- Interactive map of Bandli Wildlife Sanctuary
- Location: Mandi district, Himachal Pradesh
- Nearest city: Shimla
- Coordinates: 31°27′00″N 76°54′18″E﻿ / ﻿31.450°N 76.905°E
- Area: 41.32 km^{2} (15.95 mi^{2})
- Established: 1962
- Governing body: Ministry of Environment, Forest and Climate Change

= Bandli Wildlife Sanctuary =

Protected area in Himachal Pradesh, India

The Bandli Wildlife Sanctuary is a nature reserve in Mandi district, Himachal Pradesh, India, which covers 41.32 km2 and is located approximately seven kilometres from the town of Sundar Nagar. The sanctuary extends along the east and south sides of the Seri Khad stream. "Khad" is the Himachali term for a stream that provides essential water sources for the sanctuary's plants and wildlife.

The area is full of steep slopes, grasslands, and various nullahs. The Bandli Wildlife Sanctuary is a habitat for a diverse range of plant and animal species.

==Fauna==

Seventy different bird species have been documented within the wildlife sanctuary. Notably, the sanctuary harbours the cheer pheasant (Catreus wallichii), a species classified as globally vulnerable and categorized as a restricted-range species of the western Himalayas.
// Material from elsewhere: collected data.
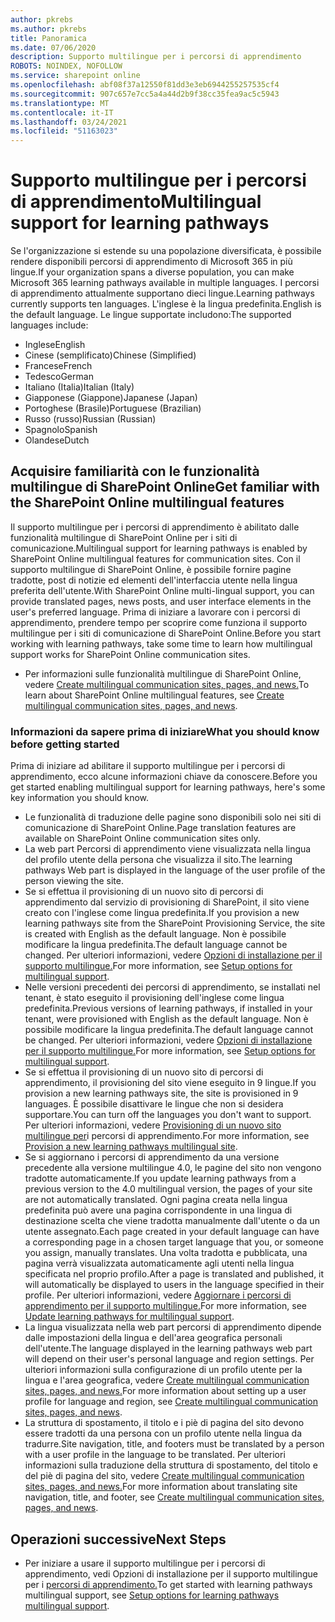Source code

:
 ```yaml
---
author: pkrebs
ms.author: pkrebs
title: Panoramica
ms.date: 07/06/2020
description: Supporto multilingue per i percorsi di apprendimento
ROBOTS: NOINDEX, NOFOLLOW
ms.service: sharepoint online
ms.openlocfilehash: abf08f37a12550f81dd3e3eb6944255257535cf4
ms.sourcegitcommit: 907c657e7cc5a4a44d2b9f38cc35fea9ac5c5943
ms.translationtype: MT
ms.contentlocale: it-IT
ms.lasthandoff: 03/24/2021
ms.locfileid: "51163023"
---
```

# <a name="multilingual-support-for-learning-pathways"></a><span data-ttu-id="73054-103">Supporto multilingue per i percorsi di apprendimento</span><span class="sxs-lookup"><span data-stu-id="73054-103">Multilingual support for learning pathways</span></span>

<span data-ttu-id="73054-104">Se l'organizzazione si estende su una popolazione diversificata, è possibile rendere disponibili percorsi di apprendimento di Microsoft 365 in più lingue.</span><span class="sxs-lookup"><span data-stu-id="73054-104">If your organization spans a diverse population, you can make Microsoft 365 learning pathways available in multiple languages.</span></span> <span data-ttu-id="73054-105">I percorsi di apprendimento attualmente supportano dieci lingue.</span><span class="sxs-lookup"><span data-stu-id="73054-105">Learning pathways currently supports ten languages.</span></span> <span data-ttu-id="73054-106">L'inglese è la lingua predefinita.</span><span class="sxs-lookup"><span data-stu-id="73054-106">English is the default language.</span></span> <span data-ttu-id="73054-107">Le lingue supportate includono:</span><span class="sxs-lookup"><span data-stu-id="73054-107">The supported languages include:</span></span>   

- <span data-ttu-id="73054-108">Inglese</span><span class="sxs-lookup"><span data-stu-id="73054-108">English</span></span>    
- <span data-ttu-id="73054-109">Cinese (semplificato)</span><span class="sxs-lookup"><span data-stu-id="73054-109">Chinese (Simplified)</span></span>
- <span data-ttu-id="73054-110">Francese</span><span class="sxs-lookup"><span data-stu-id="73054-110">French</span></span>
- <span data-ttu-id="73054-111">Tedesco</span><span class="sxs-lookup"><span data-stu-id="73054-111">German</span></span>
- <span data-ttu-id="73054-112">Italiano (Italia)</span><span class="sxs-lookup"><span data-stu-id="73054-112">Italian (Italy)</span></span>
- <span data-ttu-id="73054-113">Giapponese (Giappone)</span><span class="sxs-lookup"><span data-stu-id="73054-113">Japanese (Japan)</span></span>
- <span data-ttu-id="73054-114">Portoghese (Brasile)</span><span class="sxs-lookup"><span data-stu-id="73054-114">Portuguese (Brazilian)</span></span>
- <span data-ttu-id="73054-115">Russo (russo)</span><span class="sxs-lookup"><span data-stu-id="73054-115">Russian (Russian)</span></span>
- <span data-ttu-id="73054-116">Spagnolo</span><span class="sxs-lookup"><span data-stu-id="73054-116">Spanish</span></span>
- <span data-ttu-id="73054-117">Olandese</span><span class="sxs-lookup"><span data-stu-id="73054-117">Dutch</span></span>

## <a name="get-familiar-with-the-sharepoint-online-multilingual-features"></a><span data-ttu-id="73054-118">Acquisire familiarità con le funzionalità multilingue di SharePoint Online</span><span class="sxs-lookup"><span data-stu-id="73054-118">Get familiar with the SharePoint Online multilingual features</span></span>
<span data-ttu-id="73054-119">Il supporto multilingue per i percorsi di apprendimento è abilitato dalle funzionalità multilingue di SharePoint Online per i siti di comunicazione.</span><span class="sxs-lookup"><span data-stu-id="73054-119">Multilingual support for learning pathways is enabled by SharePoint Online multilingual features for communication sites.</span></span>
<span data-ttu-id="73054-120">Con il supporto multilingue di SharePoint Online, è possibile fornire pagine tradotte, post di notizie ed elementi dell'interfaccia utente nella lingua preferita dell'utente.</span><span class="sxs-lookup"><span data-stu-id="73054-120">With SharePoint Online multi-lingual support, you can provide translated pages, news posts, and user interface elements in the user's preferred language.</span></span> <span data-ttu-id="73054-121">Prima di iniziare a lavorare con i percorsi di apprendimento, prendere tempo per scoprire come funziona il supporto multilingue per i siti di comunicazione di SharePoint Online.</span><span class="sxs-lookup"><span data-stu-id="73054-121">Before you start working with learning pathways, take some time to learn how multilingual support works for SharePoint Online communication sites.</span></span> 
- <span data-ttu-id="73054-122">Per informazioni sulle funzionalità multilingue di SharePoint Online, vedere [Create multilingual communication sites, pages, and news.](https://support.office.com/article/2bb7d610-5453-41c6-a0e8-6f40b3ed750c)</span><span class="sxs-lookup"><span data-stu-id="73054-122">To learn about SharePoint Online multilingual features, see [Create multilingual communication sites, pages, and news](https://support.office.com/article/2bb7d610-5453-41c6-a0e8-6f40b3ed750c).</span></span> 

### <a name="what-you-should-know-before-getting-started"></a><span data-ttu-id="73054-123">Informazioni da sapere prima di iniziare</span><span class="sxs-lookup"><span data-stu-id="73054-123">What you should know before getting started</span></span> 
<span data-ttu-id="73054-124">Prima di iniziare ad abilitare il supporto multilingue per i percorsi di apprendimento, ecco alcune informazioni chiave da conoscere.</span><span class="sxs-lookup"><span data-stu-id="73054-124">Before you get started enabling multilingual support for learning pathways, here's some key information you should know.</span></span> 

- <span data-ttu-id="73054-125">Le funzionalità di traduzione delle pagine sono disponibili solo nei siti di comunicazione di SharePoint Online.</span><span class="sxs-lookup"><span data-stu-id="73054-125">Page translation features are available on SharePoint Online communication sites only.</span></span>
- <span data-ttu-id="73054-126">La web part Percorsi di apprendimento viene visualizzata nella lingua del profilo utente della persona che visualizza il sito.</span><span class="sxs-lookup"><span data-stu-id="73054-126">The learning pathways Web part is displayed in the language of the user profile of the person viewing the site.</span></span>   
- <span data-ttu-id="73054-127">Se si effettua il provisioning di un nuovo sito di percorsi di apprendimento dal servizio di provisioning di SharePoint, il sito viene creato con l'inglese come lingua predefinita.</span><span class="sxs-lookup"><span data-stu-id="73054-127">If you provision a new learning pathways site from the SharePoint Provisioning Service, the site is created with English as the default language.</span></span> <span data-ttu-id="73054-128">Non è possibile modificare la lingua predefinita.</span><span class="sxs-lookup"><span data-stu-id="73054-128">The default language cannot be changed.</span></span> <span data-ttu-id="73054-129">Per ulteriori informazioni, vedere [Opzioni di installazione per il supporto multilingue.](./custom_setupoptions_ml.md)</span><span class="sxs-lookup"><span data-stu-id="73054-129">For more information, see [Setup options for multilingual support](./custom_setupoptions_ml.md).</span></span>
- <span data-ttu-id="73054-130">Nelle versioni precedenti dei percorsi di apprendimento, se installati nel tenant, è stato eseguito il provisioning dell'inglese come lingua predefinita.</span><span class="sxs-lookup"><span data-stu-id="73054-130">Previous versions of learning pathways, if installed in your tenant, were provisioned with English as the default language.</span></span> <span data-ttu-id="73054-131">Non è possibile modificare la lingua predefinita.</span><span class="sxs-lookup"><span data-stu-id="73054-131">The default language cannot be changed.</span></span> <span data-ttu-id="73054-132">Per ulteriori informazioni, vedere [Opzioni di installazione per il supporto multilingue.](./custom_setupoptions_ml.md)</span><span class="sxs-lookup"><span data-stu-id="73054-132">For more information, see [Setup options for multilingual support](./custom_setupoptions_ml.md).</span></span>
- <span data-ttu-id="73054-133">Se si effettua il provisioning di un nuovo sito di percorsi di apprendimento, il provisioning del sito viene eseguito in 9 lingue.</span><span class="sxs-lookup"><span data-stu-id="73054-133">If you provision a new learning pathways site, the site is provisioned in 9 languages.</span></span> <span data-ttu-id="73054-134">È possibile disattivare le lingue che non si desidera supportare.</span><span class="sxs-lookup"><span data-stu-id="73054-134">You can turn off the languages you don't want to support.</span></span> <span data-ttu-id="73054-135">Per ulteriori informazioni, vedere [Provisioning di un nuovo sito multilingue per](./custom_provision_ml.md)i percorsi di apprendimento.</span><span class="sxs-lookup"><span data-stu-id="73054-135">For more information, see [Provision a new learning pathways multilingual site](./custom_provision_ml.md).</span></span>  
- <span data-ttu-id="73054-136">Se si aggiornano i percorsi di apprendimento da una versione precedente alla versione multilingue 4.0, le pagine del sito non vengono tradotte automaticamente.</span><span class="sxs-lookup"><span data-stu-id="73054-136">If you update learning pathways from a previous version to the 4.0 multilingual version, the pages of your site are not automatically translated.</span></span> <span data-ttu-id="73054-137">Ogni pagina creata nella lingua predefinita può avere una pagina corrispondente in una lingua di destinazione scelta che viene tradotta manualmente dall'utente o da un utente assegnato.</span><span class="sxs-lookup"><span data-stu-id="73054-137">Each page created in your default language can have a corresponding page in a chosen target language that you, or someone you assign, manually translates.</span></span> <span data-ttu-id="73054-138">Una volta tradotta e pubblicata, una pagina verrà visualizzata automaticamente agli utenti nella lingua specificata nel proprio profilo.</span><span class="sxs-lookup"><span data-stu-id="73054-138">After a page is translated and published, it will automatically be displayed to users in the language specified in their profile.</span></span> <span data-ttu-id="73054-139">Per ulteriori informazioni, vedere [Aggiornare i percorsi di apprendimento per il supporto multilingue.](./custom_update_ml.md)</span><span class="sxs-lookup"><span data-stu-id="73054-139">For more information, see [Update learning pathways for multilingual support](./custom_update_ml.md).</span></span> 
- <span data-ttu-id="73054-140">La lingua visualizzata nella web part percorsi di apprendimento dipende dalle impostazioni della lingua e dell'area geografica personali dell'utente.</span><span class="sxs-lookup"><span data-stu-id="73054-140">The language displayed in the learning pathways web part will depend on their user's personal language and region settings.</span></span> <span data-ttu-id="73054-141">Per ulteriori informazioni sulla configurazione di un profilo utente per la lingua e l'area geografica, vedere [Create multilingual communication sites, pages, and news.](https://support.office.com/article/2bb7d610-5453-41c6-a0e8-6f40b3ed750c)</span><span class="sxs-lookup"><span data-stu-id="73054-141">For more information about setting up a user profile for language and region, see [Create multilingual communication sites, pages, and news](https://support.office.com/article/2bb7d610-5453-41c6-a0e8-6f40b3ed750c).</span></span> 
- <span data-ttu-id="73054-142">La struttura di spostamento, il titolo e i piè di pagina del sito devono essere tradotti da una persona con un profilo utente nella lingua da tradurre.</span><span class="sxs-lookup"><span data-stu-id="73054-142">Site navigation, title, and footers must be translated by a person with a user profile in the language to be translated.</span></span> <span data-ttu-id="73054-143">Per ulteriori informazioni sulla traduzione della struttura di spostamento, del titolo e del piè di pagina del sito, vedere [Create multilingual communication sites, pages, and news.](https://support.office.com/article/2bb7d610-5453-41c6-a0e8-6f40b3ed750c)</span><span class="sxs-lookup"><span data-stu-id="73054-143">For more information about translating site navigation, title, and footer, see [Create multilingual communication sites, pages, and news](https://support.office.com/article/2bb7d610-5453-41c6-a0e8-6f40b3ed750c).</span></span>

## <a name="next-steps"></a><span data-ttu-id="73054-144">Operazioni successive</span><span class="sxs-lookup"><span data-stu-id="73054-144">Next Steps</span></span>
- <span data-ttu-id="73054-145">Per iniziare a usare il supporto multilingue per i percorsi di apprendimento, vedi Opzioni di installazione per il supporto multilingue per i [percorsi di apprendimento.](./custom_setupoptions_ml.md)</span><span class="sxs-lookup"><span data-stu-id="73054-145">To get started with learning pathways multilingual support, see [Setup options for learning pathways multilingual support](./custom_setupoptions_ml.md).</span></span>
The Sanctuary also supports populations of the Kalij pheasant (Lophura leucomelanos), Indian peafowl (Pavo cristatus) and the red junglefowl (Gallus gallus). Other avian species in the sanctuary include the Himalayan swiftlet, long-tailed shrike, blue-throated barbet, red-billed blue magpie, and fire-capped tit.

In addition to its avian diversity, the sanctuary also serves as a habitat for a variety of mammals, including the snow leopard, Goral, barking deer, Hanuman langur, Indian fox, and black bear.

According to findings from a Cumulative Environmental Impact Assessment (CEIA), the Bandli Wildlife Sanctuary is one of the ten areas within the Sutlej basin and its tributaries that merit protection as a "no-hydro project zone" to safeguard fish fauna.

==Concerns==

In 2010, the Himachal Pradesh High Court nullified the environmental clearance granted to a cement plant in Sundar Nagar, responding to local protests and concerns over the plant's proximity to Bandli Wildlife Sanctuary. However, during the Standing Committee meeting of the National Board for Wildlife (NBWL) in August 2014, a proposal was presented for the expansion of a cement plant at Bagga, Himachal Pradesh. The proposed site was 5.6 km from the boundary of the Majathal Sanctuary and 9.9 km from the Bandli Sanctuary. The Standing Committee approved the proposal requiring that 2% of the project's expenses be set aside for mitigation efforts and the protection and supervision of the wildlife within the Protected Area.

Apart from meddling with the environment in and around the Bandli Wildlife Sanctuary, the areas also faces challenges from poaching, particularly during the winter season, and leopard attacks. There have been reports of leopard attacks in neighbouring areas of Sunder Nagar and Mandi, as well as sightings in nearby courtyards and colleges.